*Requirement:* Return exactly the span of lines in the following data that opens with the line containing "SOME AMOUNT OF MONEY" and closes with the line containing "I TO JE OD PRILIKE SVE". Include nothing else.

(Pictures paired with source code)
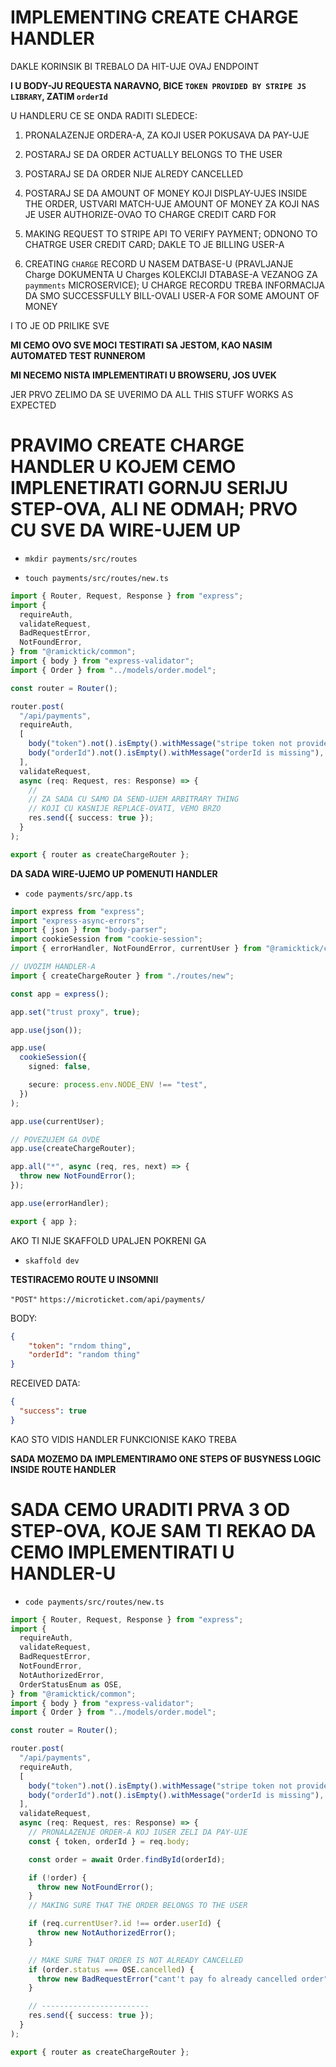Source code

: # IMPLEMENTING CREATE CHARGE HANDLER

DAKLE KORINSIK BI TREBALO DA HIT-UJE OVAJ ENDPOINT

**I U BODY-JU REQUESTA NARAVNO, BICE `TOKEN PROVIDED BY STRIPE JS LIBRARY`, ZATIM `orderId`**

U HANDLERU CE SE ONDA RADITI SLEDECE:

1. PRONALAZENJE ORDERA-A, ZA KOJI USER POKUSAVA DA PAY-UJE

2. POSTARAJ SE DA ORDER ACTUALLY BELONGS TO THE USER

3. POSTARAJ SE DA ORDER NIJE ALREDY CANCELLED

4. POSTARAJ SE DA AMOUNT OF MONEY KOJI DISPLAY-UJES INSIDE THE ORDER, USTVARI MATCH-UJE AMOUNT OF MONEY ZA KOJI NAS JE USER AUTHORIZE-OVAO TO CHARGE CREDIT CARD FOR

5. MAKING REQUEST TO STRIPE API TO VERIFY PAYMENT; ODNONO TO CHATRGE USER CREDIT CARD; DAKLE TO JE BILLING USER-A

6. CREATING `CHARGE` RECORD U NASEM DATBASE-U (PRAVLJANJE Charge DOKUMENTA U Charges KOLEKCIJI DTABASE-A VEZANOG ZA `paymments` MICROSERVICE); U CHARGE RECORDU TREBA INFORMACIJA DA SMO SUCCESSFULLY BILL-OVALI USER-A FOR SOME AMOUNT OF MONEY

I TO JE OD PRILIKE SVE

**MI CEMO OVO SVE MOCI TESTIRATI SA JESTOM, KAO NASIM AUTOMATED TEST RUNNEROM**

**MI NECEMO NISTA IMPLEMENTIRATI U BROWSERU, JOS UVEK**

JER PRVO ZELIMO DA SE UVERIMO DA ALL THIS STUFF WORKS AS EXPECTED

# PRAVIMO CREATE CHARGE HANDLER U KOJEM CEMO IMPLENETIRATI GORNJU SERIJU STEP-OVA, ALI NE ODMAH; PRVO CU SVE DA WIRE-UJEM UP

- `mkdir payments/src/routes`

- `touch payments/src/routes/new.ts`

```ts
import { Router, Request, Response } from "express";
import {
  requireAuth,
  validateRequest,
  BadRequestError,
  NotFoundError,
} from "@ramicktick/common";
import { body } from "express-validator";
import { Order } from "../models/order.model";

const router = Router();

router.post(
  "/api/payments",
  requireAuth,
  [
    body("token").not().isEmpty().withMessage("stripe token not provided"),
    body("orderId").not().isEmpty().withMessage("orderId is missing"),
  ],
  validateRequest,
  async (req: Request, res: Response) => {
    //
    // ZA SADA CU SAMO DA SEND-UJEM ARBITRARY THING
    // KOJI CU KASNIJE REPLACE-OVATI, VEMO BRZO
    res.send({ success: true });
  }
);

export { router as createChargeRouter };
```

**DA SADA WIRE-UJEMO UP POMENUTI HANDLER**

- `code payments/src/app.ts`

```ts
import express from "express";
import "express-async-errors";
import { json } from "body-parser";
import cookieSession from "cookie-session";
import { errorHandler, NotFoundError, currentUser } from "@ramicktick/common";

// UVOZIM HANDLER-A
import { createChargeRouter } from "./routes/new";

const app = express();

app.set("trust proxy", true);

app.use(json());

app.use(
  cookieSession({
    signed: false,

    secure: process.env.NODE_ENV !== "test",
  })
);

app.use(currentUser);

// POVEZUJEM GA OVDE
app.use(createChargeRouter);

app.all("*", async (req, res, next) => {
  throw new NotFoundError();
});

app.use(errorHandler);

export { app };

```

AKO TI NIJE SKAFFOLD UPALJEN POKRENI GA

- `skaffold dev`

**TESTIRACEMO ROUTE U INSOMNII**

`"POST"` `https://microticket.com/api/payments/`

BODY:

```json
{
	"token": "rndom thing",
	"orderId": "random thing"
}
```

RECEIVED DATA:

```json
{
  "success": true
}
```

KAO STO VIDIS HANDLER FUNKCIONISE KAKO TREBA

**SADA MOZEMO DA IMPLEMENTIRAMO ONE STEPS OF BUSYNESS LOGIC INSIDE ROUTE HANDLER**

# SADA CEMO URADITI PRVA 3 OD STEP-OVA, KOJE SAM TI REKAO DA CEMO IMPLEMENTIRATI U HANDLER-U

- `code payments/src/routes/new.ts`

```ts
import { Router, Request, Response } from "express";
import {
  requireAuth,
  validateRequest,
  BadRequestError,
  NotFoundError,
  NotAuthorizedError,
  OrderStatusEnum as OSE,
} from "@ramicktick/common";
import { body } from "express-validator";
import { Order } from "../models/order.model";

const router = Router();

router.post(
  "/api/payments",
  requireAuth,
  [
    body("token").not().isEmpty().withMessage("stripe token not provided"),
    body("orderId").not().isEmpty().withMessage("orderId is missing"),
  ],
  validateRequest,
  async (req: Request, res: Response) => {
    // PRONALAZENJE ORDER-A KOJ IUSER ZELI DA PAY-UJE
    const { token, orderId } = req.body;

    const order = await Order.findById(orderId);

    if (!order) {
      throw new NotFoundError();
    }
    // MAKING SURE THAT THE ORDER BELONGS TO THE USER

    if (req.currentUser?.id !== order.userId) {
      throw new NotAuthorizedError();
    }

    // MAKE SURE THAT ORDER IS NOT ALREADY CANCELLED
    if (order.status === OSE.cancelled) {
      throw new BadRequestError("cant't pay fo already cancelled order");
    }

    // ------------------------
    res.send({ success: true });
  }
);

export { router as createChargeRouter };

```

*Solution to this task:*
6. CREATING `CHARGE` RECORD U NASEM DATBASE-U (PRAVLJANJE Charge DOKUMENTA U Charges KOLEKCIJI DTABASE-A VEZANOG ZA `paymments` MICROSERVICE); U CHARGE RECORDU TREBA INFORMACIJA DA SMO SUCCESSFULLY BILL-OVALI USER-A FOR SOME AMOUNT OF MONEY

I TO JE OD PRILIKE SVE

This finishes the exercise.